↓↓↓
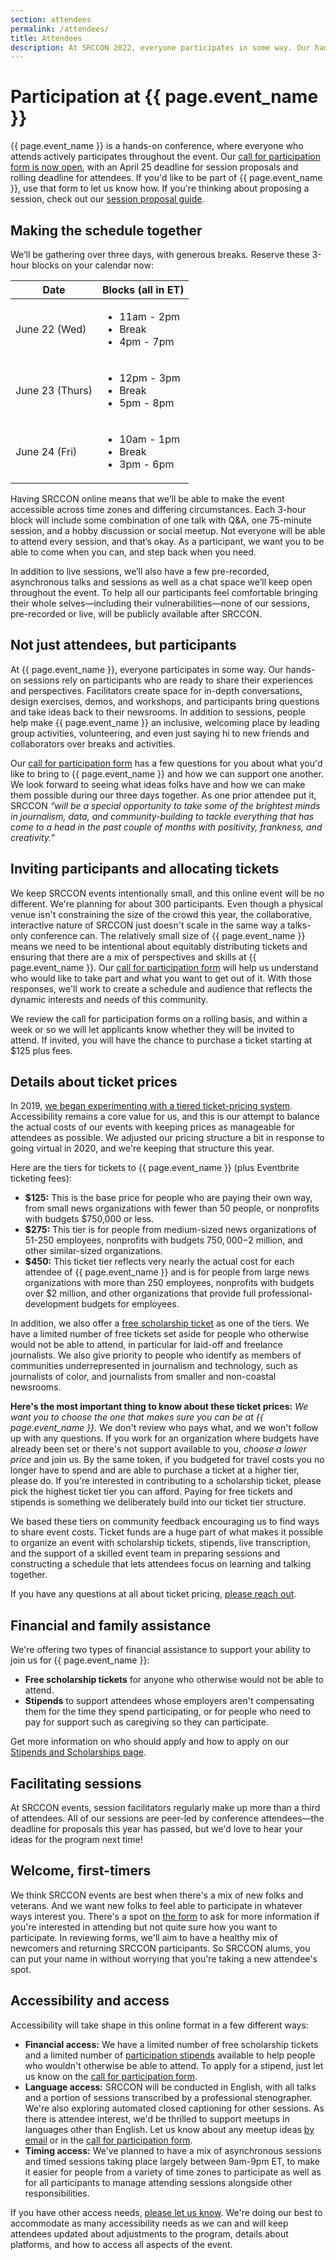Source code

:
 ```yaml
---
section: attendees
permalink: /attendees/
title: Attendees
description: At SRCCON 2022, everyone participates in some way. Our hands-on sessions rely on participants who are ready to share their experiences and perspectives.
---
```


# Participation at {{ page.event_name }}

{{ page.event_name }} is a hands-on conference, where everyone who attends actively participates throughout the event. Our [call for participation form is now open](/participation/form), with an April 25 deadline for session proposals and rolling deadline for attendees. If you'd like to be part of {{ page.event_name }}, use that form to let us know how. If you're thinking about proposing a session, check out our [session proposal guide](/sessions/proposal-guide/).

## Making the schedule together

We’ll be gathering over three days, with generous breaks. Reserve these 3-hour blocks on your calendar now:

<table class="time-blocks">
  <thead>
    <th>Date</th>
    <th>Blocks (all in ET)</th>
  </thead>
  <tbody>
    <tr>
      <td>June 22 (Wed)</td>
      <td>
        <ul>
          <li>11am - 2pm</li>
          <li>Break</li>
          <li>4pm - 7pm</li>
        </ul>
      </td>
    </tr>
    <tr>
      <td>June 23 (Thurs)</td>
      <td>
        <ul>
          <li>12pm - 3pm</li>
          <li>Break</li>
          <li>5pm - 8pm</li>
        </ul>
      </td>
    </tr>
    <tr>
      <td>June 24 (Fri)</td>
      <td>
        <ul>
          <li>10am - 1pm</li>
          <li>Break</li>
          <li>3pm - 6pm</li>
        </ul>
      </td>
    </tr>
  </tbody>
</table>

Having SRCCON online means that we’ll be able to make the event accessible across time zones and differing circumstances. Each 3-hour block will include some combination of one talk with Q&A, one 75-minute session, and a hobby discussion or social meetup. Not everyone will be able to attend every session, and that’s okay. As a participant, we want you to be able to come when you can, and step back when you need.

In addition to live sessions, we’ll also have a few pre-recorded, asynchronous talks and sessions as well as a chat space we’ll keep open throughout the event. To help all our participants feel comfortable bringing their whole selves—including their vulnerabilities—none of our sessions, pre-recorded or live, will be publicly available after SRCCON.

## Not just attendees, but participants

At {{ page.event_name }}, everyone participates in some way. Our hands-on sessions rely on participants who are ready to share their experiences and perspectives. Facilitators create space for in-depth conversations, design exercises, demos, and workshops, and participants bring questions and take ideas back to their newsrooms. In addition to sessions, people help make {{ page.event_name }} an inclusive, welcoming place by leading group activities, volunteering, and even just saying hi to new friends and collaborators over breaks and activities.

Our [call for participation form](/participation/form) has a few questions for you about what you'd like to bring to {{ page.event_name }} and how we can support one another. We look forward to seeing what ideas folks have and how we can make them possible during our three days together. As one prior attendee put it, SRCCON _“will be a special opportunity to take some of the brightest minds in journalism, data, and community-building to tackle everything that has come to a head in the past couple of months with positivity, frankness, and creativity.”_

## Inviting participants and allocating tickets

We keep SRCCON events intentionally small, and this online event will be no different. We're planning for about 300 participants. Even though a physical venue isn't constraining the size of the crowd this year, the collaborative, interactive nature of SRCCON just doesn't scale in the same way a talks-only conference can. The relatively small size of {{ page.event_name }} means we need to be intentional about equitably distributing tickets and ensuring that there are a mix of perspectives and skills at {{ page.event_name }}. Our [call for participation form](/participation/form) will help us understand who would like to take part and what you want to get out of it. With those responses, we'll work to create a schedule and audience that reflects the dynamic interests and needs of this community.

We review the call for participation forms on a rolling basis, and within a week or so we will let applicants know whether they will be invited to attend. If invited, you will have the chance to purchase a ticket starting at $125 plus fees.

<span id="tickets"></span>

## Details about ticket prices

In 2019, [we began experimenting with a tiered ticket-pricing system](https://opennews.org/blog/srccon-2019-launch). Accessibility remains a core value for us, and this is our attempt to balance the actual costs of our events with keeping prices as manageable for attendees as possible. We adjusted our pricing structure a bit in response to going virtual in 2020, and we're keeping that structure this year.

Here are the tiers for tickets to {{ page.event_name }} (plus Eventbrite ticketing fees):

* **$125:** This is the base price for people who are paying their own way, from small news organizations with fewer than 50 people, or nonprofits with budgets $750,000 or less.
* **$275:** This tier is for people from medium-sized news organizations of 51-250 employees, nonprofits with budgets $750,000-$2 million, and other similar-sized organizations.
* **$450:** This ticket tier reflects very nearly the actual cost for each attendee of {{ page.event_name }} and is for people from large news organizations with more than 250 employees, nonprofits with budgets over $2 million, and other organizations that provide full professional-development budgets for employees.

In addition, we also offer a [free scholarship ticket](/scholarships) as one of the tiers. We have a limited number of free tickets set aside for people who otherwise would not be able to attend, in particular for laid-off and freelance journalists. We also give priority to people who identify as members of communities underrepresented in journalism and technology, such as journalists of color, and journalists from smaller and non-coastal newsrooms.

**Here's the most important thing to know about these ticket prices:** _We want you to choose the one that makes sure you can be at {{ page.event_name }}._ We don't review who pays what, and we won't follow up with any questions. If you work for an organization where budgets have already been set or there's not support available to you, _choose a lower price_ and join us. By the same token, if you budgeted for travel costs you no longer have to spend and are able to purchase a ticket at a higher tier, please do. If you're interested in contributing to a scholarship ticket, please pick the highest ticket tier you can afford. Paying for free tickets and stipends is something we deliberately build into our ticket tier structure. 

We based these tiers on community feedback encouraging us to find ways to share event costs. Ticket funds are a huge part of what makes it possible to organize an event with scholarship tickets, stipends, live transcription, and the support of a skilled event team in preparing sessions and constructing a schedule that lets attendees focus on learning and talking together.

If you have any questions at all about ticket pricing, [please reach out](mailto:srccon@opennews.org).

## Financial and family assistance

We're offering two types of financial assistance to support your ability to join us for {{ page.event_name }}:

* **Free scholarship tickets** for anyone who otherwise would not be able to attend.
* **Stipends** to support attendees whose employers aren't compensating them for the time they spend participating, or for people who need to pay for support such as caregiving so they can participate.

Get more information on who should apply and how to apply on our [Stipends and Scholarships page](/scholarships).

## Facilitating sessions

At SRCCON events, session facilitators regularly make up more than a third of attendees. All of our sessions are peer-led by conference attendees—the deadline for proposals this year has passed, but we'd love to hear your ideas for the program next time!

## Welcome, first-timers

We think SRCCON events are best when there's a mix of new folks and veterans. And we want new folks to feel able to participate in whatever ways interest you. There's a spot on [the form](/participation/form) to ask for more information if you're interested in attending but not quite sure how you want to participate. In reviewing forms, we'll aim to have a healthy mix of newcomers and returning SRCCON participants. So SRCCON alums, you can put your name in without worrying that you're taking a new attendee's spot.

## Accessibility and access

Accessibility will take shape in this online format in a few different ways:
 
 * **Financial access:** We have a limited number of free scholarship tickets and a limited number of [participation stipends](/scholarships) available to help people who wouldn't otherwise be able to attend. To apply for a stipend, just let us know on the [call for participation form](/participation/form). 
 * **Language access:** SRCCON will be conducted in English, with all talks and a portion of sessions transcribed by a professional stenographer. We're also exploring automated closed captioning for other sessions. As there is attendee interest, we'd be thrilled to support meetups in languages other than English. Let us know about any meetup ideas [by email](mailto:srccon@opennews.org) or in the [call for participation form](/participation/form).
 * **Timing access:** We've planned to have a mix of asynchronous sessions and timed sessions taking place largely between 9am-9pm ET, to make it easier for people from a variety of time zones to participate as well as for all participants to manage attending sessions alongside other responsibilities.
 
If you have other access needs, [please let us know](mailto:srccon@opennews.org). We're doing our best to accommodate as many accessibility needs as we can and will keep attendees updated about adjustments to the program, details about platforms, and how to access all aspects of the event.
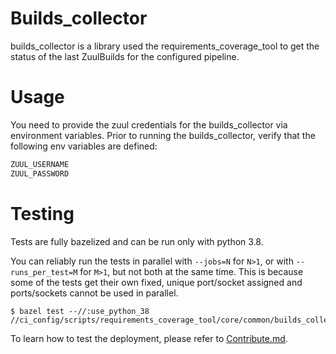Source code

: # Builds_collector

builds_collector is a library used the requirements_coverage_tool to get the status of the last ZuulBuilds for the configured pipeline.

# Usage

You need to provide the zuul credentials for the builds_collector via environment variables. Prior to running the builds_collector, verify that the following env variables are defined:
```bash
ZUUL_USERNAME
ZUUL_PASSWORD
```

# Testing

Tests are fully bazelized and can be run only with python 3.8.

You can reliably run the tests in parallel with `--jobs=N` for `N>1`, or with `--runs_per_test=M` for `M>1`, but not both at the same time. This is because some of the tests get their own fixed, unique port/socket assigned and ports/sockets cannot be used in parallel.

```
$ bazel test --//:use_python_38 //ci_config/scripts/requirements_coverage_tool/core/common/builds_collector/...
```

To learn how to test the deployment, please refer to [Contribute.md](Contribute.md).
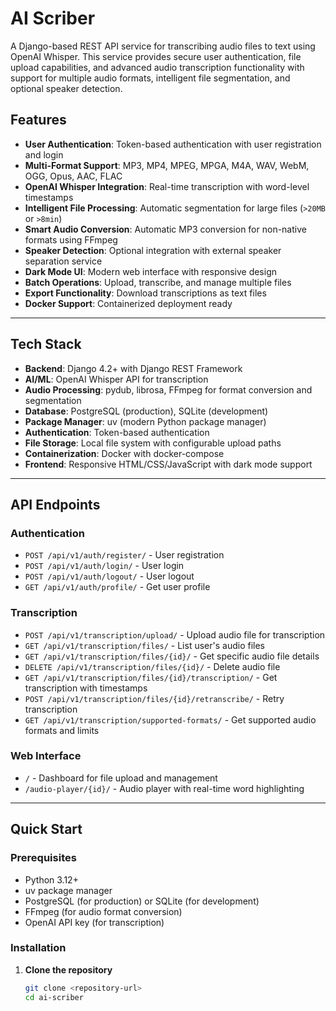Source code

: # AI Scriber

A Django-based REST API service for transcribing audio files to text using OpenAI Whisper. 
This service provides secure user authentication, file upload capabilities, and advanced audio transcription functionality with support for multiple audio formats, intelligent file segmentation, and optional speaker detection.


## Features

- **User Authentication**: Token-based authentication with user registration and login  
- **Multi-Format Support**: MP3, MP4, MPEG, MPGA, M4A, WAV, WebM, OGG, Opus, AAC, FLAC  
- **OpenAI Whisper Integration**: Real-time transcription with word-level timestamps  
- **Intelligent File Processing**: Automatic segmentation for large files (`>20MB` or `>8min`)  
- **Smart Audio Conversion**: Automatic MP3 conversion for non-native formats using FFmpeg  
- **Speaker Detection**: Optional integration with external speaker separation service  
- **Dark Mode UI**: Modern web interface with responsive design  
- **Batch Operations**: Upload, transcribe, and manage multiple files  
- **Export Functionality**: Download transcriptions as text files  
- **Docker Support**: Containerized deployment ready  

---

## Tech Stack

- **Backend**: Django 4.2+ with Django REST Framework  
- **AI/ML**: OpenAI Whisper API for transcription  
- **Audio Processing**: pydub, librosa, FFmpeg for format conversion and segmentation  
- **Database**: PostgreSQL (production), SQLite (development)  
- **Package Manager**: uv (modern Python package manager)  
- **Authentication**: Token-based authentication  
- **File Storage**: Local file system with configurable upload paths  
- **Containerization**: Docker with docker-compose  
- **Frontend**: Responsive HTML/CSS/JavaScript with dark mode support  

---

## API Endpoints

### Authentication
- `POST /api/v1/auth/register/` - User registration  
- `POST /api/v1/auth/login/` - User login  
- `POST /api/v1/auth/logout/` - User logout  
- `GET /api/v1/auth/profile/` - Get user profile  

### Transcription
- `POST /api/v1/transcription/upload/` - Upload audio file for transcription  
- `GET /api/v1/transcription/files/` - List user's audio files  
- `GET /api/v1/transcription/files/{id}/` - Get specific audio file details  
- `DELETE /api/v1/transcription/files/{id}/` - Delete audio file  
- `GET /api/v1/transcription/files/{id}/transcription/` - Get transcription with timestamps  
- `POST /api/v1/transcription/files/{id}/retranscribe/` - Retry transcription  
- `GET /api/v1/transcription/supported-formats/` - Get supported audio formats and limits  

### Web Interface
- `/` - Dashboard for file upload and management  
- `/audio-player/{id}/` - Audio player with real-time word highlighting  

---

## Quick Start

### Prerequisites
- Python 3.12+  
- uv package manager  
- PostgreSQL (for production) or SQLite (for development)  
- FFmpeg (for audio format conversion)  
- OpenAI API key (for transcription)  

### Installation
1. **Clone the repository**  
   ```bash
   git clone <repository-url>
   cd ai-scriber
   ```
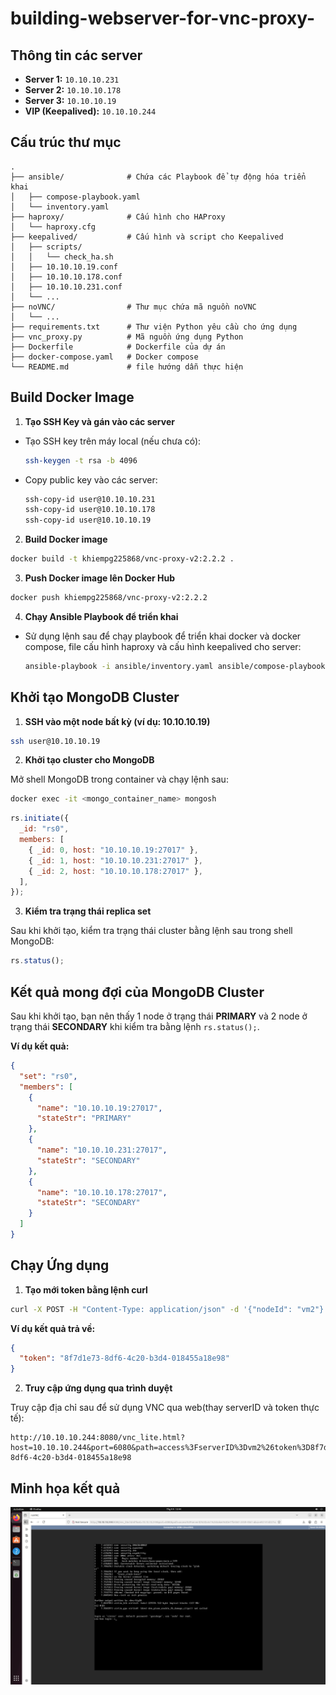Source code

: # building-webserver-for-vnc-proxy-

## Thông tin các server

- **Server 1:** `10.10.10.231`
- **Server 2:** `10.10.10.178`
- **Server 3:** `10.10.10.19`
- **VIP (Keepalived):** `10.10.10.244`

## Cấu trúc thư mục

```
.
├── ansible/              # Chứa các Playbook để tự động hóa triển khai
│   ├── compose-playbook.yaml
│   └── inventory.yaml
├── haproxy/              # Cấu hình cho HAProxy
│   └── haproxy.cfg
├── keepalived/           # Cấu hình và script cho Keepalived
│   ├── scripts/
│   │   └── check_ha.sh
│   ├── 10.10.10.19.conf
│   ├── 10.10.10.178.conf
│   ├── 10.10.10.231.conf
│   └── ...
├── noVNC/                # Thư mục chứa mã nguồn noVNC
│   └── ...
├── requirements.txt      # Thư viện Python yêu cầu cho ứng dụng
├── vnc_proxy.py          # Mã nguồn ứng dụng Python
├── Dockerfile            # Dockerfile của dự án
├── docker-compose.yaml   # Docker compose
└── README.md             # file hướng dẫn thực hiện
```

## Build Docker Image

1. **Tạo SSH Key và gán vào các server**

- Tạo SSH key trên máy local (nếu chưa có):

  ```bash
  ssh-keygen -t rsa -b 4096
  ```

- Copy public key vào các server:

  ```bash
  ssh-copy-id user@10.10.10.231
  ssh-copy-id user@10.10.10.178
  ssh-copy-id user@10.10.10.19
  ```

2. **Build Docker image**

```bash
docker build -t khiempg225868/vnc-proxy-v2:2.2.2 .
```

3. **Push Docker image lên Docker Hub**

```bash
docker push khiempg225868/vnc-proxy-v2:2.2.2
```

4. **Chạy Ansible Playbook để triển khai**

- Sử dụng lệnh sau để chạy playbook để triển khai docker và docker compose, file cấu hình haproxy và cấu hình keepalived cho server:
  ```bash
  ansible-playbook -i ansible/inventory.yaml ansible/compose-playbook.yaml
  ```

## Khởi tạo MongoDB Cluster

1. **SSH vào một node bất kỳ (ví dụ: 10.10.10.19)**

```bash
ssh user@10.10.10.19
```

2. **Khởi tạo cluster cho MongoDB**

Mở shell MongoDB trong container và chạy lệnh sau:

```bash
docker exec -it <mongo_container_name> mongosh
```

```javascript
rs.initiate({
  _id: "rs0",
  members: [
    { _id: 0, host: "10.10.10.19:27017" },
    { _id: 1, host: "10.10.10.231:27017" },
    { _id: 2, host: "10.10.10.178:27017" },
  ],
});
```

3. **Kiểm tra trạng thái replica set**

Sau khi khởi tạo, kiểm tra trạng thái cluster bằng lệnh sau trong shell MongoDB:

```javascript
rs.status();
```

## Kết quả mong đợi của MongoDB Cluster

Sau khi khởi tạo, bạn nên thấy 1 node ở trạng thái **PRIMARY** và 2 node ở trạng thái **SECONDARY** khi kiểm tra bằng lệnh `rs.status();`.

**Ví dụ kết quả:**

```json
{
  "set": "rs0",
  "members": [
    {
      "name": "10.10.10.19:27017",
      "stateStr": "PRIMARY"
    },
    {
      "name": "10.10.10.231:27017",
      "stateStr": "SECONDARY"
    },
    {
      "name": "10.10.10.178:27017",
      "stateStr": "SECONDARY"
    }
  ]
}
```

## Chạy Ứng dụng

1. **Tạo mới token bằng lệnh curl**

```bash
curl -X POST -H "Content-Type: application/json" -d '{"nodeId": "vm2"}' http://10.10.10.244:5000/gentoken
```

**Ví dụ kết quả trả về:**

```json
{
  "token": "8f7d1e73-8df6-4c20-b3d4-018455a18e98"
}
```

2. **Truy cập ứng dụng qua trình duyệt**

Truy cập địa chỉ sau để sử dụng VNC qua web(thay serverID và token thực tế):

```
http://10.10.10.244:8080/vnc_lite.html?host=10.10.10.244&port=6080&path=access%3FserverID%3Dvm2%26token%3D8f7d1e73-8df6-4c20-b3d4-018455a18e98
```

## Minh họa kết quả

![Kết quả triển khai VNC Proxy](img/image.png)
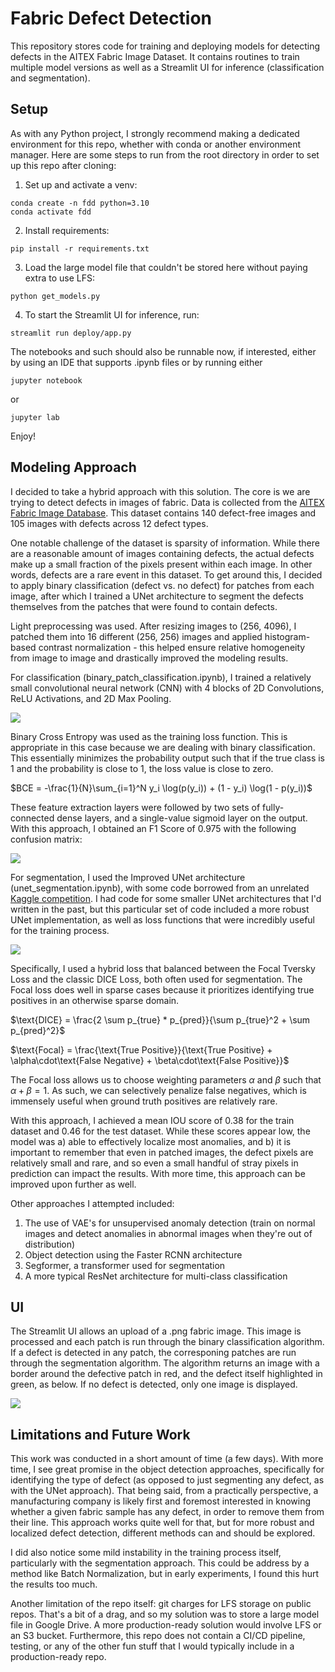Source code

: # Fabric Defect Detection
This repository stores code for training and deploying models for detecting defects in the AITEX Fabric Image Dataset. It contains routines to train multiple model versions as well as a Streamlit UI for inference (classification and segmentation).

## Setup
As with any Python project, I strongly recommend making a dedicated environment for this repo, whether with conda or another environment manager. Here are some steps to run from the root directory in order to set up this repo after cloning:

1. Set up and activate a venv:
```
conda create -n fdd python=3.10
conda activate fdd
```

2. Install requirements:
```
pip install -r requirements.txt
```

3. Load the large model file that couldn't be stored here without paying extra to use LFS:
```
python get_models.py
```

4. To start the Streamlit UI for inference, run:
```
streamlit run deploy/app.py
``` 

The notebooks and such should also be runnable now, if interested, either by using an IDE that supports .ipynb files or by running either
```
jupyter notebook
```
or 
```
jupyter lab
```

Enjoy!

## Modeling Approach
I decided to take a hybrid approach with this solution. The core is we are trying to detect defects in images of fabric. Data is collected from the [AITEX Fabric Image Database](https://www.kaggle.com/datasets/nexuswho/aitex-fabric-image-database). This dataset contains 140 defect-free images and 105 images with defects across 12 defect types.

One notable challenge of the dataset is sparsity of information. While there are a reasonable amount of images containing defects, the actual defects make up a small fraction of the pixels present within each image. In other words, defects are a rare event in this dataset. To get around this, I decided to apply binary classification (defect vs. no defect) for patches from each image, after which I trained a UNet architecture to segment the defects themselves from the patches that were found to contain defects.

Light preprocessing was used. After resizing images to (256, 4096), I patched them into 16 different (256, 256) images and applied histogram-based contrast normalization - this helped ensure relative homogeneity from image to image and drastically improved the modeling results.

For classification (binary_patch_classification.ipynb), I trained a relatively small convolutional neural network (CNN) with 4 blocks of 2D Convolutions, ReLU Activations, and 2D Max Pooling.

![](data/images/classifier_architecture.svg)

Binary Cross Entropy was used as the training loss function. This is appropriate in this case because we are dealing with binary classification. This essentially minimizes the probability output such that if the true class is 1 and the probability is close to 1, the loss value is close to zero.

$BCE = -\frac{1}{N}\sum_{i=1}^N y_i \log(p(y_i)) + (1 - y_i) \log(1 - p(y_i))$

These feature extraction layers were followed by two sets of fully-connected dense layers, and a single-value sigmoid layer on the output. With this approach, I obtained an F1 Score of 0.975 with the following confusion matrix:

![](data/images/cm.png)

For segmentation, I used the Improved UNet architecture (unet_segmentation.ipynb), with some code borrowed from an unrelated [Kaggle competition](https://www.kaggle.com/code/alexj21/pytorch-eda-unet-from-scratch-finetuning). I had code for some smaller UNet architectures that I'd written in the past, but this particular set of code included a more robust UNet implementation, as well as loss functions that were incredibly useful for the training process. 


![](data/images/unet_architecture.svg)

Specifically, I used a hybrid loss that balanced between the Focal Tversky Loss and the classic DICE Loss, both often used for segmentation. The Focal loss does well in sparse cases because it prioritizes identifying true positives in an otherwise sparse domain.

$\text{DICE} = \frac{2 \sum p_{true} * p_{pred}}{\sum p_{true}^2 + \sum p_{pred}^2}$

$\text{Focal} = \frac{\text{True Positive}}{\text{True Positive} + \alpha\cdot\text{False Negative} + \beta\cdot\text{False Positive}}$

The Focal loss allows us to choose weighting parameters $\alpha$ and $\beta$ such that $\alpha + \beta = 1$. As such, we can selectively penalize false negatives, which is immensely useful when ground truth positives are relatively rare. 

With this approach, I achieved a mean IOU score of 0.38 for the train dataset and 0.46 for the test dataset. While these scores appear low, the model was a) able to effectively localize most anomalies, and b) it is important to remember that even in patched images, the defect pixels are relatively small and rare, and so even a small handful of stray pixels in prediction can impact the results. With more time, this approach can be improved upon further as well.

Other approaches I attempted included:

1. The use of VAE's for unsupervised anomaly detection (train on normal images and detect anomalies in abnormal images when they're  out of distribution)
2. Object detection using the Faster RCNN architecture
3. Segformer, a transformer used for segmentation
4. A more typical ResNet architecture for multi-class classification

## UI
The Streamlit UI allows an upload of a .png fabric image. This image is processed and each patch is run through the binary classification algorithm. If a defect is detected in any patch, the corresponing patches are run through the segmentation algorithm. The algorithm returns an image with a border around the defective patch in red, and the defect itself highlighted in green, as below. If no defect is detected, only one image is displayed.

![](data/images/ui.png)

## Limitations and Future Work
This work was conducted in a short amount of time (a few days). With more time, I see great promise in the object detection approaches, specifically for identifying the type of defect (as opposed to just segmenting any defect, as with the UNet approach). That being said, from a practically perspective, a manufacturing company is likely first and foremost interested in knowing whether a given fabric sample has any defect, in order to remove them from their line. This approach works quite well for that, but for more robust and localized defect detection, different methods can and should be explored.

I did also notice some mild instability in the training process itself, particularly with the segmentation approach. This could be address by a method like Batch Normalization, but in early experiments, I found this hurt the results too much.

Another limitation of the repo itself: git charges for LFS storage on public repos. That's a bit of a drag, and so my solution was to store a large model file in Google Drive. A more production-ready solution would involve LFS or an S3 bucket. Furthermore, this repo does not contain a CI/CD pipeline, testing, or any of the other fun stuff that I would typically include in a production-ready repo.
↑↑↑
Throughout the material above, find every line holding "service" and copy it.

• The completed task
A Django-based REST API service for transcribing audio files to text using OpenAI Whisper. 
This service provides secure user authentication, file upload capabilities, and advanced audio transcription functionality with support for multiple audio formats, intelligent file segmentation, and optional speaker detection.
- **Speaker Detection**: Optional integration with external speaker separation service  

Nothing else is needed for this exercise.